Re: + revert-ipc-dont-allocate-a-copy-larger-than-max.patch added to -mm tree

Peter Hurley <peter@xxxxxxxxxxxxxxxxxx> · Tue, 26 Mar 2013 22:33:35 -0400

On Tue, 2013-03-26 at 18:51 -0700, Andrew Morton wrote:
> On Tue, 26 Mar 2013 21:44:12 -0400 Peter Hurley <peter@xxxxxxxxxxxxxxxxxx> wrote:
> 
> > On Tue, 2013-03-26 at 12:43 -0700, akpm@xxxxxxxxxxxxxxxxxxxx wrote:
> > > The patch titled
> > >      Subject: revert "ipc: don't allocate a copy larger than max"
> > > has been added to the -mm tree.  Its filename is
> > >      revert-ipc-dont-allocate-a-copy-larger-than-max.patch
> > > 
> > > Before you just go and hit "reply", please:
> > >    a) Consider who else should be cc'ed
> > >    b) Prefer to cc a suitable mailing list as well
> > >    c) Ideally: find the original patch on the mailing list and do a
> > >       reply-to-all to that, adding suitable additional cc's
> > > 
> > > *** Remember to use Documentation/SubmitChecklist when testing your code ***
> > > 
> > > The -mm tree is included into linux-next and is updated
> > > there every 3-4 working days
> > > 
> > > ------------------------------------------------------
> > > From: Andrew Morton <akpm@xxxxxxxxxxxxxxxxxxxx>
> > > Subject: revert "ipc: don't allocate a copy larger than max"
> > > 
> > > Revert 88b9e456b164.  Dave has confirmed that this was causing oopses
> > > during trinity testing.
> > 
> > No, he didn't.
> 
> hm, so perhaps he didn't run the test for long enough?
> 
> > Here's a copy of Dave Jones's original report [1] on this very same bug
> > in linux-next on Feb 19, __6 days before__ I even submitted the series
> > that fixes this bug.
> > 
> > Note that the faulting instruction is __identical__ to Dave's most
> > recent report on 3.9-rc4:
> 
> Well bah.  Why wasn't I told this (sufficiently clearly for it to sink in)?
> 
> > My recommendation is to either:
> > 1) apply my entire 'ipc MSG_COPY fixes' series
> > --or--
> > 2) revert the entire ipc MSG_COPY implementation that introduced this
> > bug to begin with.
> 
> urgh.  I really don't want to merge a pile of patches, one of which we
> think fixes a bug which we don't understand for reasons we don't
> understand.
> 
> Not only does this generally suck, but it also creates a nightmare for
> maintainers of 3.8.x kernels - what patch should they merge to fix that
> bug?

(I didn't think MSG_COPY was in 3.8 because the first time we were
hitting this was in linux-next in Feb).

> I'm about to disappear for 1.5 weeks.  Stanislav, someone, please let's
> get this sorted out!

I just figured out how the queue is being corrupted and why my series
fixes it.

With MSG_COPY set, the queue scan can exit with the local variable 'msg'
pointing to a real msg if the msg_counter never reaches the copy_number.

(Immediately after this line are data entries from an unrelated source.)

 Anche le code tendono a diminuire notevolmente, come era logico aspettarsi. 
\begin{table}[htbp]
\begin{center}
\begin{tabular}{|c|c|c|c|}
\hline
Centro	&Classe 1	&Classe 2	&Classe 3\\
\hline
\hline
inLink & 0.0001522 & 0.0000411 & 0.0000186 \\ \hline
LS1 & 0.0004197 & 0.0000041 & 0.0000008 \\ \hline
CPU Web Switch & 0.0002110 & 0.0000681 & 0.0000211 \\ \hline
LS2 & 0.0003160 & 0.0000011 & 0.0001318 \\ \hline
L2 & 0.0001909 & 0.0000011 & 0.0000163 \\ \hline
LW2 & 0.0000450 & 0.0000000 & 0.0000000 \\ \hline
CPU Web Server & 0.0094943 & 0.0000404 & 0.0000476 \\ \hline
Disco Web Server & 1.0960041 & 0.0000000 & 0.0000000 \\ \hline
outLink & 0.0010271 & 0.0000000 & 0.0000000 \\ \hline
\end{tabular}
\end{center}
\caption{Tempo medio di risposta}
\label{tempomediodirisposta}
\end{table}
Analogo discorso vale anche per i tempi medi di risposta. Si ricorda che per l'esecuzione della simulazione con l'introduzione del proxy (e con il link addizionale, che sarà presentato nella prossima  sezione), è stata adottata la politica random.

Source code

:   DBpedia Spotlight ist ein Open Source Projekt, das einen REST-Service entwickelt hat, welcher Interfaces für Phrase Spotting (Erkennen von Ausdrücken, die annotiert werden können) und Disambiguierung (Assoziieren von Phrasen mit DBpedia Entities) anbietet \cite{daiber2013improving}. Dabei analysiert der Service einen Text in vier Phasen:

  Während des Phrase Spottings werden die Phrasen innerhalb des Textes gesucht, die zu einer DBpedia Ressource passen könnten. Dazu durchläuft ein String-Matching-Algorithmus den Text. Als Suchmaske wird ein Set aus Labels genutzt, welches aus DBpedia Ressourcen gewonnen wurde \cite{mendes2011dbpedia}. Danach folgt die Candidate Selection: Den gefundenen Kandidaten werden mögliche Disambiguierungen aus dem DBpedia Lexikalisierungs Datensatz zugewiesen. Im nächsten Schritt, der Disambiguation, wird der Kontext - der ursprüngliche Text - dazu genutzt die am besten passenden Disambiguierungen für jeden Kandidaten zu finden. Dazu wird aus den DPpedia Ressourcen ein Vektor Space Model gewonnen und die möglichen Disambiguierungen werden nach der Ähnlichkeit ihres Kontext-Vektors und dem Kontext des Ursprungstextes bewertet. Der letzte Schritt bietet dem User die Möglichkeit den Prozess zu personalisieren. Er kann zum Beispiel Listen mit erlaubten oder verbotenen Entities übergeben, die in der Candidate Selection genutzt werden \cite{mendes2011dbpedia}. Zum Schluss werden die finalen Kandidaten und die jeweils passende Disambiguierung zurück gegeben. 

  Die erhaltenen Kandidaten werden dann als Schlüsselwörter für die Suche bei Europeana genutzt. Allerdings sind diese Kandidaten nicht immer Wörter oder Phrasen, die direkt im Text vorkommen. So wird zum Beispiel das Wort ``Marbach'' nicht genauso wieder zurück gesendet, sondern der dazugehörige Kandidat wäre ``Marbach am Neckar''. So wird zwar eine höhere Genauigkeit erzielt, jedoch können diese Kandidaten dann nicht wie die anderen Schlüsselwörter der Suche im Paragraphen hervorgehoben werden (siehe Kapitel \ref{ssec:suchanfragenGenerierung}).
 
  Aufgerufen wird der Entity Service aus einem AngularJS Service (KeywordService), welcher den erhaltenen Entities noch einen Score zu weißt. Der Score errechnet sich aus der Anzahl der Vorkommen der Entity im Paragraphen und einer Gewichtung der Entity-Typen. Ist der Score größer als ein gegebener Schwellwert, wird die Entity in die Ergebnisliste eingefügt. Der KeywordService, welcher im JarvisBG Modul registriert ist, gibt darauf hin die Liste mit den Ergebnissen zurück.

The remaining execution looks like this:

	if (!IS_ERR(msg)) {
		....
		if (msgflg & MSG_COPY)
			goto out_unlock;
		....

out_unlock:
			msg_unlock(msq);
			break;
		}
	}
	if (IS_ERR(msg))
		....

	bufsz = msg_handler();
	free_msg(msg);			<<---- msg never unlinked

Since the msg should not have been found (because it failed the match
criteria), the if (!IS_ERR(msg)) clause should never have executed.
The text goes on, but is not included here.